Toxic soil removed from Como student housing

The University completed the first phase of cleanup at the building on Friday.
November 17, 2009

Lead, arsenic, copper and other contaminants have long been present in the soil near the University of Minnesota’s Como Student Community Cooperative. Friday, the University completed the first phase of cleanup at the building, which is home to many graduate students’ families and Como Community Child Care.
The contaminated soil was discovered by University employees on Sept. 18, 2008 while they were performing a routine re-waterproofing procedure on the building, said Janet Dalgleish, a University environmental planner.
The first phase of the cleanup was completed Friday after crews finished removing 10,000 tons of contaminated soil from the site in an operation that took two months and cost about $1 million.
Contaminants like lead can have serious health effects, especially for children under 6, because they affect brain development, said Daniel Symonik, supervisor for the Minnesota Department of Health’s Environmental Impacts Analysis Unit.
The levels of toxins found in the soil were up to 4,000 parts per million, which is 40 times the Minnesota Pollution Control Agency recommended level, said Justin Eibenholzl, environmental coordinator for the Southeast Como Improvement Association.
There was an incinerator located on the site from 1939 to 1960, Eibenholzl said. The toxins may have spread with the ash, and the community wants the Minnesota Pollution Control Agency to look beyond the University’s boundaries and test for contaminants in the rest of the neighborhood.
But the current cleanup only deals with toxins within the property boundaries, Eibenholzl said.

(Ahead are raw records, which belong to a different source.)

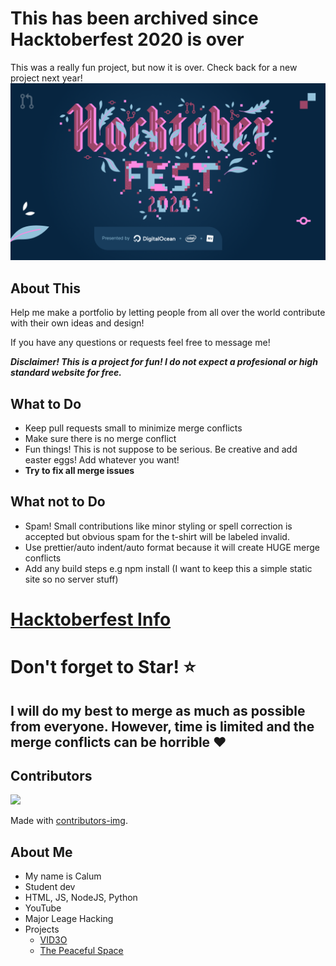 # This has been archived since Hacktoberfest 2020 is over
This was a really fun project, but now it is over. Check back for a new project next year!
![Hacktoberfest 2020](Hacktoberfest2020.png)

## About This
Help me make a portfolio by letting people from all over the world contribute with their own ideas and design!

If you have any questions or requests feel free to message me!

***Disclaimer! This is a project for fun! I do not expect a profesional or high standard website for free.***

## What to Do
- Keep pull requests small to minimize merge conflicts
- Make sure there is no merge conflict
- Fun things! This is not suppose to be serious. Be creative and add easter eggs! Add whatever you want!
- **Try to fix all merge issues**

## What not to Do
- Spam! Small contributions like minor styling or spell correction is accepted but obvious spam for the t-shirt will be labeled invalid.
- Use prettier/auto indent/auto format because it will create HUGE merge conflicts
- Add any build steps e.g npm install (I want to keep this a simple static site so no server stuff)

# [Hacktoberfest Info](https://hacktoberfest.digitalocean.com/)

# Don't forget to Star! ⭐️
## I will do my best to merge as much as possible from everyone. However, time is limited and the merge conflicts can be horrible ❤️

## Contributors
<a href="https://github.com/caburum/HacktoberfestPortfolio2020/graphs/contributors">
  <img src="https://contributors-img.web.app/image?repo=caburum/HacktoberfestPortfolio2020" />
</a>

Made with [contributors-img](https://contributors-img.web.app).

## About Me
- My name is Calum
- Student dev
- HTML, JS, NodeJS, Python
- YouTube
- Major Leage Hacking
- Projects
  - [VID3O](https://devpost.com/software/vid3o/)
  - [The Peaceful Space](https://devpost.com/software/the-peaceful-space)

The Minnesota Pollution Control Agency’s Voluntary Investigation and Cleanup Program usually handle situations like “a mom-and-pop gas station that had a leaky underground storage tank … It’s not the kind of level of contamination where whole sections of their property are contaminated,” Eibenholzl said. But cleaning up the toxins is expensive.

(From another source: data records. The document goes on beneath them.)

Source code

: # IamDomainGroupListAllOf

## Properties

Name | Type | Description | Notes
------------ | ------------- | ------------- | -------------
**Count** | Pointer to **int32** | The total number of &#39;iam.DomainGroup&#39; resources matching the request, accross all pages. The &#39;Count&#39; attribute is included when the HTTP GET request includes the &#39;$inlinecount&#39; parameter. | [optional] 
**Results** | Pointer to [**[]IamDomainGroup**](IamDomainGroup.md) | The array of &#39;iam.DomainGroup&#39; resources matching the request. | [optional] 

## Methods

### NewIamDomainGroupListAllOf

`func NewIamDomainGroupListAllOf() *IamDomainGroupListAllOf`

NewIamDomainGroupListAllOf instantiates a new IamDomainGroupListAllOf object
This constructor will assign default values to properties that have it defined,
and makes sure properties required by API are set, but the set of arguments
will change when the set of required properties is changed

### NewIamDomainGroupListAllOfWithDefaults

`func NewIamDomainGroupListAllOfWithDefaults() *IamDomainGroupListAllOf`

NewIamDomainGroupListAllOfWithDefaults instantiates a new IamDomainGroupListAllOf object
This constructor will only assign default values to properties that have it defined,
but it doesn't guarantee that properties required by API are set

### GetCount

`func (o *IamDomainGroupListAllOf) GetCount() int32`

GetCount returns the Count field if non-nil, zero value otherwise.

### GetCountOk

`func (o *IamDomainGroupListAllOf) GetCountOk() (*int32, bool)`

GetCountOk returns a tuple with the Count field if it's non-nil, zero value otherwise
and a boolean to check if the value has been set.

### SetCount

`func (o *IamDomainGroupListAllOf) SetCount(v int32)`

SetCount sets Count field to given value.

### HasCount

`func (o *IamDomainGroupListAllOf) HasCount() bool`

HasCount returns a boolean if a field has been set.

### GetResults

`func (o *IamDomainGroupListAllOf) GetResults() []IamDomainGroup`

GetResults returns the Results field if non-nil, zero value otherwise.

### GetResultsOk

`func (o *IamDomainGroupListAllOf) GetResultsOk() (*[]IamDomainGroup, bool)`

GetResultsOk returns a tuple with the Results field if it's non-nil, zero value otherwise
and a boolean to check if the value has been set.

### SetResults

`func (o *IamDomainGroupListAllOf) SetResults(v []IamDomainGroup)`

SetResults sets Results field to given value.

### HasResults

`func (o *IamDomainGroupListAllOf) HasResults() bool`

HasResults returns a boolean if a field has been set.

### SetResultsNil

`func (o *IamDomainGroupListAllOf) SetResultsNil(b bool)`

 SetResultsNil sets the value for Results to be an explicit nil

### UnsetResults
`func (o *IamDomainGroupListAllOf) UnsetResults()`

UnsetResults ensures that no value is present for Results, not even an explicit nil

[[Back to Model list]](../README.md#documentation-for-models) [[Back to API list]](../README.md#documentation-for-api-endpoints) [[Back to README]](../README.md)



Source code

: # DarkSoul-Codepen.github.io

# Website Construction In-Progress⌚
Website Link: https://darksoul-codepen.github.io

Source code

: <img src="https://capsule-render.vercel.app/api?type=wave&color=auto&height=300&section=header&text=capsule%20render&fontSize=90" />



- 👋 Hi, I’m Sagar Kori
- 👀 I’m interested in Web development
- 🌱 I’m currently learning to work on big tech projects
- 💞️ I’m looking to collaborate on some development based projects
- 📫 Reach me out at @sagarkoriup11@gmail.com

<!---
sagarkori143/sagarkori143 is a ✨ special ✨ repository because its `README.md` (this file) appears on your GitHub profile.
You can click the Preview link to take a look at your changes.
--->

The University applied for an environmental response fund grant from Hennepin County at the end of October in 2008.
“We had the money in our hands” by Aug. 9, Dalgleish said.

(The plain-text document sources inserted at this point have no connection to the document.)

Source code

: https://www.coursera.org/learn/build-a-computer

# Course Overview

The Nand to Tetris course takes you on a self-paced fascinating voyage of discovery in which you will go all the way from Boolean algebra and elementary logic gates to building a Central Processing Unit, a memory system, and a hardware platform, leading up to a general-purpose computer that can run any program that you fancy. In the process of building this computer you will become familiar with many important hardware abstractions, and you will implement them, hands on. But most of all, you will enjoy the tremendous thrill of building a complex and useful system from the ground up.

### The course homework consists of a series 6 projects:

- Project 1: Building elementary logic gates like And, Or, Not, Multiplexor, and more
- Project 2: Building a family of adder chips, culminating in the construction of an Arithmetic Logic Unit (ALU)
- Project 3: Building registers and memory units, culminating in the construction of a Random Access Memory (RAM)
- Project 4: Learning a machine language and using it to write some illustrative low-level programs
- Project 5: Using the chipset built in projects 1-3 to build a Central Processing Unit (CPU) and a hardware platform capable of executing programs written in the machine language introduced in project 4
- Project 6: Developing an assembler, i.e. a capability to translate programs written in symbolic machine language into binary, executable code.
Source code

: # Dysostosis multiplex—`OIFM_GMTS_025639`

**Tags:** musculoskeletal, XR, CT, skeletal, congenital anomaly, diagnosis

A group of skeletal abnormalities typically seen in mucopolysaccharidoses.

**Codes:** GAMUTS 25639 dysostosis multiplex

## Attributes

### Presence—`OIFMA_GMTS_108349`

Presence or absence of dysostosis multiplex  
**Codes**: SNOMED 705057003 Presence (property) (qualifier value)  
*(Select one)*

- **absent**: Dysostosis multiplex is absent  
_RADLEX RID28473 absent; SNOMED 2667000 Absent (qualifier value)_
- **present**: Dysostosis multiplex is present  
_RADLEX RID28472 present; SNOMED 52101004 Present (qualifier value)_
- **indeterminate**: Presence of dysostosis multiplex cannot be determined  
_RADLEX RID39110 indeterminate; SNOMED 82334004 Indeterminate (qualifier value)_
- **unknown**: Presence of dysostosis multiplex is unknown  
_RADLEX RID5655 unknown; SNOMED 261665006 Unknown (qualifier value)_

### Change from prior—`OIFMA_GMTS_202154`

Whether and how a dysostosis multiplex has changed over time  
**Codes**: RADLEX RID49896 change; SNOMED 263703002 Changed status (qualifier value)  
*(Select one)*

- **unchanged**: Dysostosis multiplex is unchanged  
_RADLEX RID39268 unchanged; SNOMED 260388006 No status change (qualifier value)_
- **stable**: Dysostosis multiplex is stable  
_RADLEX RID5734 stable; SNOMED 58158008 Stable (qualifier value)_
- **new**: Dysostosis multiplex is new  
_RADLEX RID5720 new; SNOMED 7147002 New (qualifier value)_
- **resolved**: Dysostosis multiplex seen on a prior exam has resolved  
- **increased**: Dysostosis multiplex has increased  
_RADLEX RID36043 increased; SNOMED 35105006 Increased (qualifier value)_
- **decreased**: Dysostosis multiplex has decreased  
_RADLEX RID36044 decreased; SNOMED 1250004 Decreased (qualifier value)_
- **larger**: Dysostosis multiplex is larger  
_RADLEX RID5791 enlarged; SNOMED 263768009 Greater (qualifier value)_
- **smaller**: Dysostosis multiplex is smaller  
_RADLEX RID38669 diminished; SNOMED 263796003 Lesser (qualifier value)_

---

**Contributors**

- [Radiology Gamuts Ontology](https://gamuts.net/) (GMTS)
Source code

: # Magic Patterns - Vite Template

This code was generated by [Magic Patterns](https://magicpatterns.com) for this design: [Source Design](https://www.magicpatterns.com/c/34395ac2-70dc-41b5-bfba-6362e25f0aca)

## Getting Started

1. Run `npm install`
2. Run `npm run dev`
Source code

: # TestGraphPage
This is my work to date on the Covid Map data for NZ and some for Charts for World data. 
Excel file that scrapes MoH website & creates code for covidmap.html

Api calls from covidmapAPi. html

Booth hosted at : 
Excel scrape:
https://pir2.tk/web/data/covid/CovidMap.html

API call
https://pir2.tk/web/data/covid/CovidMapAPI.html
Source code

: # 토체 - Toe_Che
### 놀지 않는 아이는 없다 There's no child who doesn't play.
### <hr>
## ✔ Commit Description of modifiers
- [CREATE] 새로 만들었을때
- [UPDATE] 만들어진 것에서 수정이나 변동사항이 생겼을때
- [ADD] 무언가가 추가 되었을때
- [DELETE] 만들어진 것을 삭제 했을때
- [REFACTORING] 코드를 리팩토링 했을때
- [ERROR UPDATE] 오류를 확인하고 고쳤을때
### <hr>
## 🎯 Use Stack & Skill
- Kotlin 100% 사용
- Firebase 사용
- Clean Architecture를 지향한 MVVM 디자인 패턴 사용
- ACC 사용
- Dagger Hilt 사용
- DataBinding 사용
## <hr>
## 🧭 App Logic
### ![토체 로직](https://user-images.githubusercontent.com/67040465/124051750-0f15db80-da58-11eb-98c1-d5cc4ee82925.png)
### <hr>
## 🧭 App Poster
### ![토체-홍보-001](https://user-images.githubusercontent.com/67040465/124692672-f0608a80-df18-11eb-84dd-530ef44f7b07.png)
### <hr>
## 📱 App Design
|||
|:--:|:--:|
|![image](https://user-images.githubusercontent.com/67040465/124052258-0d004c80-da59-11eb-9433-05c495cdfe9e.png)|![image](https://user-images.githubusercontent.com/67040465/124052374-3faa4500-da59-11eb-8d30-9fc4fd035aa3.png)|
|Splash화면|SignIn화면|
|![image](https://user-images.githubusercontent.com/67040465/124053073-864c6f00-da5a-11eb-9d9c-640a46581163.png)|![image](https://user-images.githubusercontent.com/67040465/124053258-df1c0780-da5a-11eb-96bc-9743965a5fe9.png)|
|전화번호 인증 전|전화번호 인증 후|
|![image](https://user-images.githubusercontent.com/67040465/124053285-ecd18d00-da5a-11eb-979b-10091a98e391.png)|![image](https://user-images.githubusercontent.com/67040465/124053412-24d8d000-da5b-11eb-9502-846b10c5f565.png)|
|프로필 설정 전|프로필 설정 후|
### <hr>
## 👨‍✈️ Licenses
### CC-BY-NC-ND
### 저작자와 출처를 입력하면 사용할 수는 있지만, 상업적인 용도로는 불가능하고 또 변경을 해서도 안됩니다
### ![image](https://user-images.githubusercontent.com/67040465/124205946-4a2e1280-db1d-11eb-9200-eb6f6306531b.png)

Grants from Hennepin County have provided $712,000 for the cleanup effort, while University housing and residential life has spent between $200,000 and $300,000.
Grant applications are currently in place to finish the cleanup, and Dalgleish said the University hopes to have the situation remedied by spring or summer.
Most of the Southeast Como community didn’t find out about the possible hazard until a resident read about money being awarded to clean up the area, Eibenholzl said.
He said this prompted calls, and community members met with Lynne Grigor of the Minnesota Pollution Control Agency on Oct. 27.
“We weren’t aware that anything was happening there; no one had contacted us,” Eibenholzl said.
If residents see lots of dump trucks and people wearing Haz-Mat suits around, “it can be kind of scary when you don’t know what’s going on,” he said.
The Voluntary Investigation and Cleanup Program is looking at other instances of contamination in the area, including groundwater contamination and the potential risk of vapor from contaminated ground water entering buildings, Program Supervisor Barbara Jackson said.
Ground water and soil gas samples are planned for the University’s next phase of work, she said.